Source records:
----------

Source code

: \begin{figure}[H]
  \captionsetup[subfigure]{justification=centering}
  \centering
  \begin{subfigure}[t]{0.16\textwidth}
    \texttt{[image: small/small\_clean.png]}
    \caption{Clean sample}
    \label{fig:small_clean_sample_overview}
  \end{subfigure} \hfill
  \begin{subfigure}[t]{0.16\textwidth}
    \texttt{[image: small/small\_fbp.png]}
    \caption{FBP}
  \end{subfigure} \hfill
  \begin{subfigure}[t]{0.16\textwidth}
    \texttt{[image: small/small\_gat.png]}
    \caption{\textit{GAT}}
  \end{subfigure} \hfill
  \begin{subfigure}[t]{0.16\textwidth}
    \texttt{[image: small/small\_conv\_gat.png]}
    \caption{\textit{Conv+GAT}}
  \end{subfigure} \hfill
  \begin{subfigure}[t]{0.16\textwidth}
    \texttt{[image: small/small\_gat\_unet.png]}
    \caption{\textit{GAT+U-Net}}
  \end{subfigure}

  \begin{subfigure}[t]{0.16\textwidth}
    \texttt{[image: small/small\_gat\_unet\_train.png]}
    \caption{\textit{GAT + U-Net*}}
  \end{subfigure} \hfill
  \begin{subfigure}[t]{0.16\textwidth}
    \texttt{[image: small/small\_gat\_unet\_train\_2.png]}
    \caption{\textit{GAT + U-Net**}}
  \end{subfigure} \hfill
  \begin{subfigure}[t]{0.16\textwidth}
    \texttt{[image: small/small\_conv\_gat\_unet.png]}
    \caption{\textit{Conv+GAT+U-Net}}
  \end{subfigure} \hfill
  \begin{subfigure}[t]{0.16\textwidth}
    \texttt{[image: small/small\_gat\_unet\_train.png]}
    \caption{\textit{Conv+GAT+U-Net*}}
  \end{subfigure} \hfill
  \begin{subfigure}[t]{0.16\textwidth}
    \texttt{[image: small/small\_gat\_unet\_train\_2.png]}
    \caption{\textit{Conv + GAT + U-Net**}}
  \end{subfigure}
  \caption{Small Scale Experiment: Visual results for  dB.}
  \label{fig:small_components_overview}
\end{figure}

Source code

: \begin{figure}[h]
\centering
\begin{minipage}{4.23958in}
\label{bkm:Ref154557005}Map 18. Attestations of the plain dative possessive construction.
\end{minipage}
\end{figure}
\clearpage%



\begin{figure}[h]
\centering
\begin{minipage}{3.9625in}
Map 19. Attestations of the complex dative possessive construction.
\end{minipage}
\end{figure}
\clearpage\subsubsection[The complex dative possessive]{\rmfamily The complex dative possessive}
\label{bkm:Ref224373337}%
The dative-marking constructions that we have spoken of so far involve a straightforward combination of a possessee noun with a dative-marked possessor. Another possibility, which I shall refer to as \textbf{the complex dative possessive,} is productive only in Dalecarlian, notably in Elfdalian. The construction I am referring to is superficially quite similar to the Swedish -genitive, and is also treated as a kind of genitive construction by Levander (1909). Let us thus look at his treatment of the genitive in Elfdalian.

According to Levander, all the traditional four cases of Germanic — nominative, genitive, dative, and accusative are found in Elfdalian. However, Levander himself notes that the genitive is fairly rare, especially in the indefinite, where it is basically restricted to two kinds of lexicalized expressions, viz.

----------

### Required action
Retype all the data. Nothing may be left out or altered.

### Result for this exercise
Source code

: \begin{figure}[H]
  \captionsetup[subfigure]{justification=centering}
  \centering
  \begin{subfigure}[t]{0.16\textwidth}
    \texttt{[image: small/small\_clean.png]}
    \caption{Clean sample}
    \label{fig:small_clean_sample_overview}
  \end{subfigure} \hfill
  \begin{subfigure}[t]{0.16\textwidth}
    \texttt{[image: small/small\_fbp.png]}
    \caption{FBP}
  \end{subfigure} \hfill
  \begin{subfigure}[t]{0.16\textwidth}
    \texttt{[image: small/small\_gat.png]}
    \caption{\textit{GAT}}
  \end{subfigure} \hfill
  \begin{subfigure}[t]{0.16\textwidth}
    \texttt{[image: small/small\_conv\_gat.png]}
    \caption{\textit{Conv+GAT}}
  \end{subfigure} \hfill
  \begin{subfigure}[t]{0.16\textwidth}
    \texttt{[image: small/small\_gat\_unet.png]}
    \caption{\textit{GAT+U-Net}}
  \end{subfigure}

  \begin{subfigure}[t]{0.16\textwidth}
    \texttt{[image: small/small\_gat\_unet\_train.png]}
    \caption{\textit{GAT + U-Net*}}
  \end{subfigure} \hfill
  \begin{subfigure}[t]{0.16\textwidth}
    \texttt{[image: small/small\_gat\_unet\_train\_2.png]}
    \caption{\textit{GAT + U-Net**}}
  \end{subfigure} \hfill
  \begin{subfigure}[t]{0.16\textwidth}
    \texttt{[image: small/small\_conv\_gat\_unet.png]}
    \caption{\textit{Conv+GAT+U-Net}}
  \end{subfigure} \hfill
  \begin{subfigure}[t]{0.16\textwidth}
    \texttt{[image: small/small\_gat\_unet\_train.png]}
    \caption{\textit{Conv+GAT+U-Net*}}
  \end{subfigure} \hfill
  \begin{subfigure}[t]{0.16\textwidth}
    \texttt{[image: small/small\_gat\_unet\_train\_2.png]}
    \caption{\textit{Conv + GAT + U-Net**}}
  \end{subfigure}
  \caption{Small Scale Experiment: Visual results for  dB.}
  \label{fig:small_components_overview}
\end{figure}

Source code

: \begin{figure}[h]
\centering
\begin{minipage}{4.23958in}
\label{bkm:Ref154557005}Map 18. Attestations of the plain dative possessive construction.
\end{minipage}
\end{figure}
\clearpage%



\begin{figure}[h]
\centering
\begin{minipage}{3.9625in}
Map 19. Attestations of the complex dative possessive construction.
\end{minipage}
\end{figure}
\clearpage\subsubsection[The complex dative possessive]{\rmfamily The complex dative possessive}
\label{bkm:Ref224373337}%
The dative-marking constructions that we have spoken of so far involve a straightforward combination of a possessee noun with a dative-marked possessor. Another possibility, which I shall refer to as \textbf{the complex dative possessive,} is productive only in Dalecarlian, notably in Elfdalian. The construction I am referring to is superficially quite similar to the Swedish -genitive, and is also treated as a kind of genitive construction by Levander (1909). Let us thus look at his treatment of the genitive in Elfdalian.

According to Levander, all the traditional four cases of Germanic — nominative, genitive, dative, and accusative are found in Elfdalian. However, Levander himself notes that the genitive is fairly rare, especially in the indefinite, where it is basically restricted to two kinds of lexicalized expressions, viz.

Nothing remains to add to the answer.